RECORDS TO PROCESS
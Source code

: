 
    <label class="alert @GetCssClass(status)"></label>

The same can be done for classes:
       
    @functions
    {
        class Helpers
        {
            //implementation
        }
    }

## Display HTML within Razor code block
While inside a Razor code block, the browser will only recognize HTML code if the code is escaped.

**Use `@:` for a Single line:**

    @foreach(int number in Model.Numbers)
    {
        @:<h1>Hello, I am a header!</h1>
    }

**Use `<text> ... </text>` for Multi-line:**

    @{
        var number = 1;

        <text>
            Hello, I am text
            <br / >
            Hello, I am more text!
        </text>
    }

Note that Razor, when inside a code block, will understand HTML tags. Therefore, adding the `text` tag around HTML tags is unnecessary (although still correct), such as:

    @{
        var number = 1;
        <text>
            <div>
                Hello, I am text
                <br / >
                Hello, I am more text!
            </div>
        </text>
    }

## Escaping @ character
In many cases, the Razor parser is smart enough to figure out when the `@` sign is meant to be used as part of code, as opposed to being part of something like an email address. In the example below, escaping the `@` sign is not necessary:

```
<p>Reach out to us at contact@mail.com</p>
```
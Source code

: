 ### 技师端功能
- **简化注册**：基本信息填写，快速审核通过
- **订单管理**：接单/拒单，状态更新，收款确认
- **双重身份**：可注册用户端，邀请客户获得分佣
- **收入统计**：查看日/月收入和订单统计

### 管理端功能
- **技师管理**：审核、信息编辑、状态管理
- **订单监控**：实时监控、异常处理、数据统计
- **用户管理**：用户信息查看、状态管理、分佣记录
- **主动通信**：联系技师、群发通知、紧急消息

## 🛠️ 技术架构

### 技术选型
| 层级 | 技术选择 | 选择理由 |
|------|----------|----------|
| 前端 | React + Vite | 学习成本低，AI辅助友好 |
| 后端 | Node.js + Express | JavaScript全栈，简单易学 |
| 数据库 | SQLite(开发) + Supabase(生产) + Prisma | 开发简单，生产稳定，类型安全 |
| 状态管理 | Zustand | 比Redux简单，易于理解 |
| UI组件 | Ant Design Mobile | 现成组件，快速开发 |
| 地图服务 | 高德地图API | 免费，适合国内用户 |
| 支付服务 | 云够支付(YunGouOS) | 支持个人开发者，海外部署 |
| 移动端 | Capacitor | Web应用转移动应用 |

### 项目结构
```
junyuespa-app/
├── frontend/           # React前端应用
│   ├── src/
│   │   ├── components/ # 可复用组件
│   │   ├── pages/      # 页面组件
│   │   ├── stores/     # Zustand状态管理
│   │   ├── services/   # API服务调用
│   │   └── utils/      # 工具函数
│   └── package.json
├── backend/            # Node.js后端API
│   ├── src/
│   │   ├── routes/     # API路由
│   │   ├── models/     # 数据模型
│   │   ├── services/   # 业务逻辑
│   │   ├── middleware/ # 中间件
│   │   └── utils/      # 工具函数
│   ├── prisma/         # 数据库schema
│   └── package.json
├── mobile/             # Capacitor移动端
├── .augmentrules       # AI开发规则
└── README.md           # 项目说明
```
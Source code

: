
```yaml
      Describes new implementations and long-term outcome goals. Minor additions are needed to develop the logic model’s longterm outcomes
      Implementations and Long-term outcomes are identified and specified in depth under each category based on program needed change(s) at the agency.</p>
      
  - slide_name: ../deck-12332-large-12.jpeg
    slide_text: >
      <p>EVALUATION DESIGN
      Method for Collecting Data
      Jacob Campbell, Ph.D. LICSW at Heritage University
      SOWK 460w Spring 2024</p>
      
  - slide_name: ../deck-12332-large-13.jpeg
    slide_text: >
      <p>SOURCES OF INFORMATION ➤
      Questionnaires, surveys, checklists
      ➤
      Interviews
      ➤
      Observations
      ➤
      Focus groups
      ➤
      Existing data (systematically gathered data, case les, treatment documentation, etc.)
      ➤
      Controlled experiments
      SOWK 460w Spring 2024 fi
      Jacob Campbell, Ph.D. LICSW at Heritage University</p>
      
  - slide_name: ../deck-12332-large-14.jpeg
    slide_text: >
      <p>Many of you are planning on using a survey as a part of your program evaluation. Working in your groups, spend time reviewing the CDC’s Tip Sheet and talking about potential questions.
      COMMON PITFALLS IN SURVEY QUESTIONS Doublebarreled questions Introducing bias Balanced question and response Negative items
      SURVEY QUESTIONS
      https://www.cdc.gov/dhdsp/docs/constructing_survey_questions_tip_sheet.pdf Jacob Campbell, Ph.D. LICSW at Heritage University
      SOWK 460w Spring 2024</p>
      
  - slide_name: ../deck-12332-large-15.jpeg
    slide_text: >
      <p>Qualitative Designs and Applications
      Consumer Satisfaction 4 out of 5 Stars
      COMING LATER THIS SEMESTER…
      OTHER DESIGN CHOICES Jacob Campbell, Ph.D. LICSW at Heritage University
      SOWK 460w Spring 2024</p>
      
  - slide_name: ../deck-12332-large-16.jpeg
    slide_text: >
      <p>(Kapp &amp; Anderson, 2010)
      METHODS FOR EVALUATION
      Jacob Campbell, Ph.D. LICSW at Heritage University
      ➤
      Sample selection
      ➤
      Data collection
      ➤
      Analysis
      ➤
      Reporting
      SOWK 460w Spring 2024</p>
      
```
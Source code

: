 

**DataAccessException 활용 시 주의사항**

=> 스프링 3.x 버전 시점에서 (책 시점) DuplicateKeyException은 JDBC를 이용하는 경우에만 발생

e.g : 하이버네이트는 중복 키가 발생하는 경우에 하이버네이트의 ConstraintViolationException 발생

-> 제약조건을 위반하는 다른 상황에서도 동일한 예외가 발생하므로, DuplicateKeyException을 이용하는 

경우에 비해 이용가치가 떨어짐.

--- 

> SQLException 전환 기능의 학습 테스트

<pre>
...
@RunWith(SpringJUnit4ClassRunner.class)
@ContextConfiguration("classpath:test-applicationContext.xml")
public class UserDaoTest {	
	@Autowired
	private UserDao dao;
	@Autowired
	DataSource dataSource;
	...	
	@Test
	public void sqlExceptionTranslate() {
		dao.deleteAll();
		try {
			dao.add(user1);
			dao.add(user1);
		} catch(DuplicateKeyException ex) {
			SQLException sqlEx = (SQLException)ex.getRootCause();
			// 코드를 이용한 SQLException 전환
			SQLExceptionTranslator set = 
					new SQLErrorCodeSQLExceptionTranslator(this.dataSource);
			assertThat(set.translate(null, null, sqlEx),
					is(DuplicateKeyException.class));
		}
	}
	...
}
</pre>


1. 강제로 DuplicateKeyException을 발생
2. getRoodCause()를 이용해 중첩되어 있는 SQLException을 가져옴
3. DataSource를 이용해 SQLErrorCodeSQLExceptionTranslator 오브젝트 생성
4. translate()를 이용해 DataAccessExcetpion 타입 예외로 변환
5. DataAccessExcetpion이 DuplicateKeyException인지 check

PROMPT
Your job is to print exactly the lines that run from the top of the entries through the line with "- **订单监控**：实时监控、异常处理、数据统计", and no others.

WRITTEN ANSWER
Source code

: 
    <label class="alert @GetCssClass(status)"></label>

The same can be done for classes:
       
    @functions
    {
        class Helpers
        {
            //implementation
        }
    }

## Display HTML within Razor code block
While inside a Razor code block, the browser will only recognize HTML code if the code is escaped.

**Use `@:` for a Single line:**

    @foreach(int number in Model.Numbers)
    {
        @:<h1>Hello, I am a header!</h1>
    }

**Use `<text> ... </text>` for Multi-line:**

    @{
        var number = 1;

        <text>
            Hello, I am text
            <br / >
            Hello, I am more text!
        </text>
    }

Note that Razor, when inside a code block, will understand HTML tags. Therefore, adding the `text` tag around HTML tags is unnecessary (although still correct), such as:

    @{
        var number = 1;
        <text>
            <div>
                Hello, I am text
                <br / >
                Hello, I am more text!
            </div>
        </text>
    }

## Escaping @ character
In many cases, the Razor parser is smart enough to figure out when the `@` sign is meant to be used as part of code, as opposed to being part of something like an email address. In the example below, escaping the `@` sign is not necessary:

```
<p>Reach out to us at contact@mail.com</p>
```
Source code

: ### 技师端功能
- **简化注册**：基本信息填写，快速审核通过
- **订单管理**：接单/拒单，状态更新，收款确认
- **双重身份**：可注册用户端，邀请客户获得分佣
- **收入统计**：查看日/月收入和订单统计

### 管理端功能
- **技师管理**：审核、信息编辑、状态管理
- **订单监控**：实时监控、异常处理、数据统计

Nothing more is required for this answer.